Maravillosa y terrible es la naturaleza humana. Somos capaces de los más grandes sueños y de las más bajas pasiones. En el Perú, por supuesto, hacemos gala de esta naturaleza caída y promovemos colectivamente uno de los grandes vicios nacionales: la envidia. Sí, en efecto, una gran tara nacional es la envidia, esa envidia que fagocita el espíritu humano y menosprecia cualquier logro, cualquier éxito, cualquier idea innovadora, cualquier aspiración que busque mejorar lo que nos rodea. Recuerdo a un personaje de una novela de Ayn Rand, el crítico y periodista Elssworth Toohey, un colectivista de manual, uno de esos seres envenenados por la vida que no soportan a los que resaltan, a los que descuellan, a los que lideran con naturalidad.

En cierta forma, el colectivismo comunista está emparentado con el vicio de la envidia. Se envidia lo que no se puede construir, lo que no se puede lograr, lo que para uno es imposible y para otro natural, casi una extensión orgánica, la materialización de un talento innato. En efecto, existen los talentos innatos, existen y deben cultivarse. Cada uno tiene una misión en la vida y no faltan los que envidian porque no tienen el valor de preguntarse para qué han nacido de verdad. Prefieren navegar con la corriente, hacerse al muertito o murmurar en contra de los que intentan hacer algo que valga la pena por el bien común.

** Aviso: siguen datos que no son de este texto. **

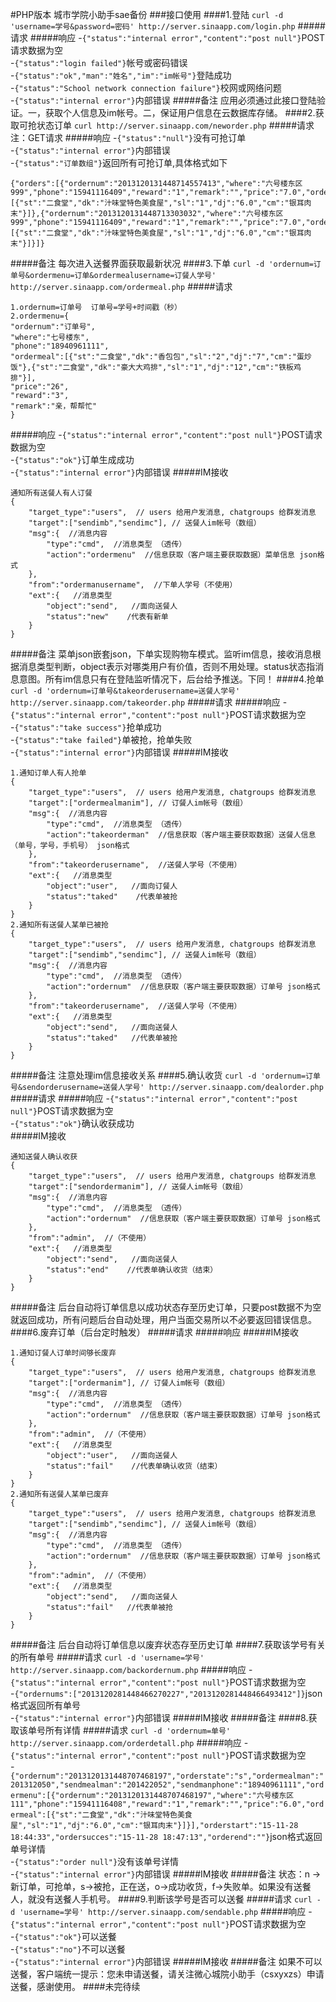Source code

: #PHP版本 城市学院小助手sae备份
###接口使用
####1.登陆
`curl -d 'username=学号&password=密码' http://server.sinaapp.com/login.php`
#####请求
#####响应
-`{"status":"internal error","content":"post null"}`POST请求数据为空  
-`{"status":"login failed"}`帐号或密码错误  
-`{"status":"ok","man":"姓名","im":"im帐号"}`登陆成功  
-`{"status":"School network connection failure"}`校网或网络问题  
-`{"status":"internal error"}`内部错误
#####备注
应用必须通过此接口登陆验证。一，获取个人信息及im帐号。二，保证用户信息在云数据库存储。
####2.获取可抢状态订单
`curl http://server.sinaapp.com/neworder.php`
#####请求
注：GET请求
#####响应
-`{"status":"null"}`没有可抢订单  
-`{"status":"internal error"}`内部错误  
-`{"status":"订单数组"}`返回所有可抢订单,具体格式如下
```
{"orders":[{"ordernum":"2013120131448714557413","where":"六号楼东区999","phone":"15941116409","reward":"1","remark":"","price":"7.0","ordermeal":[{"st":"二食堂","dk":"汁味堂特色美食屋","sl":"1","dj":"6.0","cm":"银耳肉末"}]},{"ordernum":"2013120131448713303032","where":"六号楼东区999","phone":"15941116409","reward":"1","remark":"","price":"7.0","ordermeal":[{"st":"二食堂","dk":"汁味堂特色美食屋","sl":"1","dj":"6.0","cm":"银耳肉末"}]}]}
```
#####备注
每次进入送餐界面获取最新状况
####3.下单
`curl -d 'ordernum=订单号&ordermenu=订单&ordermealusername=订餐人学号' http://server.sinaapp.com/ordermeal.php`
#####请求
```
1.ordernum=订单号  订单号=学号+时间戳（秒）  
2.ordermenu={  
"ordernum":"订单号",  
"where":"七号楼东",  
"phone":"18940961111",  
"ordermeal":[{"st":"二食堂","dk":"香包包","sl":"2","dj":"7","cm":"蛋炒饭"},{"st":"二食堂","dk":"豪大大鸡排","sl":"1","dj":"12","cm":"铁板鸡排"}],  
"price":"26",  
"reward":"3",  
"remark":"亲，帮帮忙"  
}
```
#####响应
-`{"status":"internal error","content":"post null"}`POST请求数据为空  
-`{"status":"ok"}`订单生成成功  
-`{"status":"internal error"}`内部错误
#####IM接收
```
通知所有送餐人有人订餐
{  
	"target_type":"users",  // users 给用户发消息, chatgroups 给群发消息  
	"target":["sendimb","sendimc"], // 送餐人im帐号（数组）  
	"msg":{  //消息内容  
		"type":"cmd",  //消息类型 （透传） 
		"action":"ordermenu"  //信息获取（客户端主要获取数据）菜单信息 json格式  
	},  
	"from":"ordermanusername",  //下单人学号（不使用）  
	"ext":{   //消息类型  
		"object":"send",   //面向送餐人  
		"status":"new"    /代表有新单  
	}  
}
```
#####备注
菜单json嵌套json，下单实现购物车模式。监听im信息，接收消息根据消息类型判断，object表示对哪类用户有价值，否则不用处理。status状态指消息意图。所有im信息只有在登陆监听情况下，后台给予推送。下同！
####4.抢单
`curl -d 'ordernum=订单号&takeorderusername=送餐人学号' http://server.sinaapp.com/takeorder.php`
#####请求
#####响应
-`{"status":"internal error","content":"post null"}`POST请求数据为空  
-`{"status":"take success"}`抢单成功  
-`{"status":"take failed"}`单被抢，抢单失败  
-`{"status":"internal error"}`内部错误
#####IM接收
```
1.通知订单人有人抢单
{  
	"target_type":"users",  // users 给用户发消息, chatgroups 给群发消息  
	"target":["ordermealmanim"], // 订餐人im帐号（数组）  
	"msg":{  //消息内容  
		"type":"cmd",  //消息类型 （透传） 
		"action":"takeorderman"  //信息获取（客户端主要获取数据）送餐人信息（单号，学号，手机号） json格式  
	},  
	"from":"takeorderusername",  //送餐人学号（不使用）  
	"ext":{   //消息类型  
		"object":"user",   //面向订餐人  
		"status":"taked"    /代表单被抢  
	}  
}
2.通知所有送餐人某单已被抢
{  
	"target_type":"users",  // users 给用户发消息, chatgroups 给群发消息  
	"target":["sendimb","sendimc"], // 送餐人im帐号（数组）  
	"msg":{  //消息内容  
		"type":"cmd",  //消息类型 （透传） 
		"action":"ordernum"  //信息获取（客户端主要获取数据）订单号 json格式  
	},  
	"from":"takeorderusername",  //送餐人学号（不使用）  
	"ext":{   //消息类型  
		"object":"send",   //面向送餐人  
		"status":"taked"   //代表单被抢  
	}  
}
```
#####备注
注意处理im信息接收关系
####5.确认收货
`curl -d 'ordernum=订单号&sendorderusername=送餐人学号' http://server.sinaapp.com/dealorder.php`
#####请求
#####响应
-`{"status":"internal error","content":"post null"}`POST请求数据为空  
-`{"status":"ok"}`确认收获成功  
#####IM接收
```
通知送餐人确认收获
{  
	"target_type":"users",  // users 给用户发消息, chatgroups 给群发消息  
	"target":["sendordermanim"], // 送餐人im帐号（数组）  
	"msg":{  //消息内容  
		"type":"cmd",  //消息类型 （透传） 
		"action":"ordernum"  //信息获取（客户端主要获取数据）订单号 json格式  
	},  
	"from":"admin",  //（不使用）  
	"ext":{   //消息类型  
		"object":"send",   //面向送餐人  
		"status":"end"    //代表单确认收货（结束）  
	}  
}
```
#####备注
后台自动将订单信息以成功状态存至历史订单，只要post数据不为空就返回成功，所有问题后台自动处理，用户当面交易所以不必要返回错误信息。
####6.废弃订单（后台定时触发）
#####请求
#####响应
#####IM接收
```
1.通知订餐人订单时间够长废弃
{  
	"target_type":"users",  // users 给用户发消息, chatgroups 给群发消息  
	"target":["ordermanim"], // 订餐人im帐号（数组）  
	"msg":{  //消息内容  
		"type":"cmd",  //消息类型 （透传） 
		"action":"ordernum"  //信息获取（客户端主要获取数据）订单号 json格式  
	},  
	"from":"admin",  //（不使用）  
	"ext":{   //消息类型  
		"object":"user",   //面向送餐人  
		"status":"fail"    //代表单确认收货（结束）  
	}  
}
2.通知所有送餐人某单已废弃
{  
	"target_type":"users",  // users 给用户发消息, chatgroups 给群发消息  
	"target":["sendimb","sendimc"], // 送餐人im帐号（数组）  
	"msg":{  //消息内容  
		"type":"cmd",  //消息类型 （透传） 
		"action":"ordernum"  //信息获取（客户端主要获取数据）订单号 json格式  
	},  
	"from":"admin",  //（不使用）  
	"ext":{   //消息类型  
		"object":"send",   //面向送餐人  
		"status":"fail"   //代表单被抢  
	}  
}
```
#####备注
后台自动将订单信息以废弃状态存至历史订单
####7.获取该学号有关的所有单号
#####请求
`curl -d 'username=学号' http://server.sinaapp.com/backordernum.php`
#####响应
-`{"status":"internal error","content":"post null"}`POST请求数据为空  
-`{"ordernums":["2013120281448466270227","2013120281448466493412"]}`json格式返回所有单号  
-`{"status":"internal error"}`内部错误
#####IM接收
#####备注
####8.获取该单号所有详情
#####请求
`curl -d 'ordernum=单号' http://server.sinaapp.com/orderdetall.php`
#####响应
-`{"status":"internal error","content":"post null"}`POST请求数据为空  
-`{"ordernum":"2013120131448707468197","orderstate":"s","ordermealman":"201312050","sendmealman":"201422052","sendmanphone":"18940961111","ordermenu":[{"ordernum":"2013120131448707468197","where":"六号楼东区111","phone":"15941116408","reward":"1","remark":"","price":"6.0","ordermeal":[{"st":"二食堂","dk":"汁味堂特色美食屋","sl":"1","dj":"6.0","cm":"银耳肉末"}]}],"orderstart":"15-11-28 18:44:33","ordersucces":"15-11-28 18:47:13","orderend":""}`json格式返回单号详情  
-`{"status":"order null"}`没有该单号详情  
-`{"status":"internal error"}`内部错误
#####IM接收
#####备注
状态：n ->新订单，可抢单，s->被抢，正在送，o->成功收货，f->失败单。如果没有送餐人，就没有送餐人手机号。
####9.判断该学号是否可以送餐
#####请求
`curl -d 'username=学号' http://server.sinaapp.com/sendable.php`
#####响应
-`{"status":"internal error","content":"post null"}`POST请求数据为空  
-`{"status":"ok"}`可以送餐  
-`{"status":"no"}`不可以送餐  
-`{"status":"internal error"}`内部错误
#####IM接收
#####备注
如果不可以送餐，客户端统一提示：您未申请送餐，请关注微心城院小助手（csxyxzs）申请送餐，感谢使用。
####未完待续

¡Cuánto daño ha hecho la envidia a este país! ¡Cuántas oportunidades perdidas, cuantos episodios de pequeñez, sectarismo y roñería! Las grandes naciones cooperan, admiran y encumbran a los que merecen el liderazgo. A las mujeres y los hombres que avanzan contra viento y marea, a los incomprendidos que han nacido para cambiar su tiempo y liderar.